Why do I think so highly of "Omnilingual", I studied archaeology and worked in the field for nine years so I was predisposed to enjoy it based on the plot. But while Piper shows many of the tendencies of SF writers of the time, a Libertarian world view, a love of military history and conflict based plots, and a predominance of male protagonists, in Mary Dane we have an example of a female protagonist rarely featured in a story published in 1957. Dane is a powerful enough character, that we have a (fully clothed) female scientist depicted on the cover of the February 1957 issue of Astounding Science Fiction which is why I searched out a copy of the magazine. To prove my point I include the rather misogynist advertisement for the Science Fiction Book Club which appeared on the back of this issue.

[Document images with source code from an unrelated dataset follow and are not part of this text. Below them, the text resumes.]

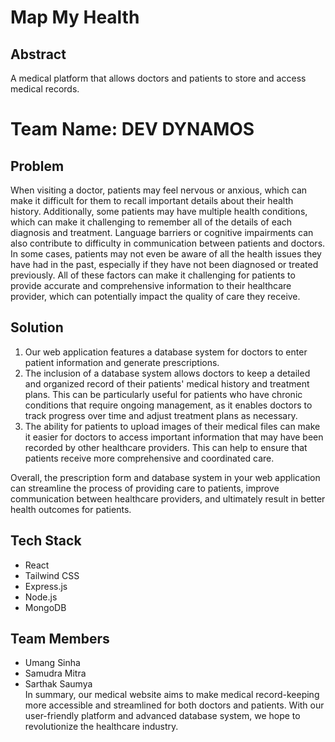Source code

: # Map My Health

## Abstract

A medical platform that allows doctors and patients to store and access medical records.

# Team Name: DEV DYNAMOS

## Problem

When visiting a doctor, patients may feel nervous or anxious, which can make it difficult for them to recall important details about their health history. Additionally, some patients may have multiple health conditions, which can make it challenging to remember all of the details of each diagnosis and treatment. Language barriers or cognitive impairments can also contribute to difficulty in communication between patients and doctors. In some cases, patients may not even be aware of all the health issues they have had in the past, especially if they have not been diagnosed or treated previously. All of these factors can make it challenging for patients to provide accurate and comprehensive information to their healthcare provider, which can potentially impact the quality of care they receive.


## Solution

1. Our web application features a database system for doctors to enter patient information and generate prescriptions.
2. The inclusion of a database system allows doctors to keep a detailed and organized record of their patients' medical history and treatment plans. This can be particularly useful for patients who have chronic conditions that require ongoing management, as it enables doctors to track progress over time and adjust treatment plans as necessary.
3. The ability for patients to upload images of their medical files can make it easier for doctors to access important information that may have been recorded by other healthcare providers. This can help to ensure that patients receive more comprehensive and coordinated care.

Overall, the prescription form and database system in your web application can streamline the process of providing care to patients, improve communication between healthcare providers, and ultimately result in better health outcomes for patients.



## Tech Stack

- React
- Tailwind CSS
- Express.js
- Node.js
- MongoDB


## Team Members

- Umang Sinha
- Samudra Mitra
- Sarthak Saumya 
  <br>
  In summary, our medical website aims to make medical record-keeping more accessible and streamlined for both doctors and patients. With our user-friendly platform and advanced database system, we hope to revolutionize the healthcare industry.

I also loved the 1950’s vide of the cover it reminded me of the advertising and movies of the period. Piper is certainly not perfect, in the same story Sachiko Koremitsu is described as a "girl ordinance officer", but she is a female officer on a multinational crew, another rarity at the time. There is also a lot of smoking and a lack of basic protocols around unknown contagions, ah the good old days.

You can find the story in this collection or at full text sites like

Spoliers ahead

I enjoyed the puzzle aspect of the story and the resolution, that scientific data, including the periodical table of the elements would aid in translation. Piper is not invent this idea, one earlier example is George O Smith’s “The Lost Art “ published in Astounding Science Fiction, December 1943, ( I found it in A Treasury of Great Science Fiction, Volume 2 edited by Anthony Boucher) in this story the main characters discover an engineering handbook in a Martian power station that provides scientific data that could have made for an interesting story. Instead it devolves into one of the poorest stories I have read in a long time as passages in which the discoverers fiddle with a Marian device they find (endangering many lives, which they know, but choose to disregard) alternates with passages in which the original Martian engineer teaches his son about the operation of the station. The entire story seems to have been written so it can end with the idea that people never read the manual. Thanks Doug, I think, for bringing this story to my attention, if nothing else the two stories illustrate in my mind the highs and lows of SF of the period. 


  1. Thank you. I do think Piper is undervalued, and Omnilingual, since it "explains" his Paratime universe, is a key story in it, and one of my favorites.

  2. Hi

    Thanks for your comment, I have to agree. I feel Piper really reflected that strong history/political centric element in SF of the period and should be better known.


  3. Well Guy, you answered one of my questions about Piper. I wonder if Piper got the idea for using the Periodic Table from Smith, or invented it separately on his own. I don't remember reading the Smith story but I bought A Treasury of Great Science Fiction back in the 1960s and may have. I'll go read Smith's story.

  4. Hi James

    Glad you could read my post. I do really think this is probably Piper's best story and a real rarity for it's time.


  5. The 50's have always been my favorite SF era due to the prevalence of social/historical themes. Reading this stuff growing up planted the seeds of a lifelong interest in anthropology and material culture.

  6. Hi I have to admit it did the same for me. I studied anthropology and worked in archaeology for years. A lot of my interest I attribute to things like How and Why books and the the tv programs introducing us to other cultures. But it was also reinforced by SF. Andre Norton for one really exposed me to archaeology through races like the Zacathan scholars or the introduction of native American characters. As I read I found more and more SF was based on anthropological themes. I love it still.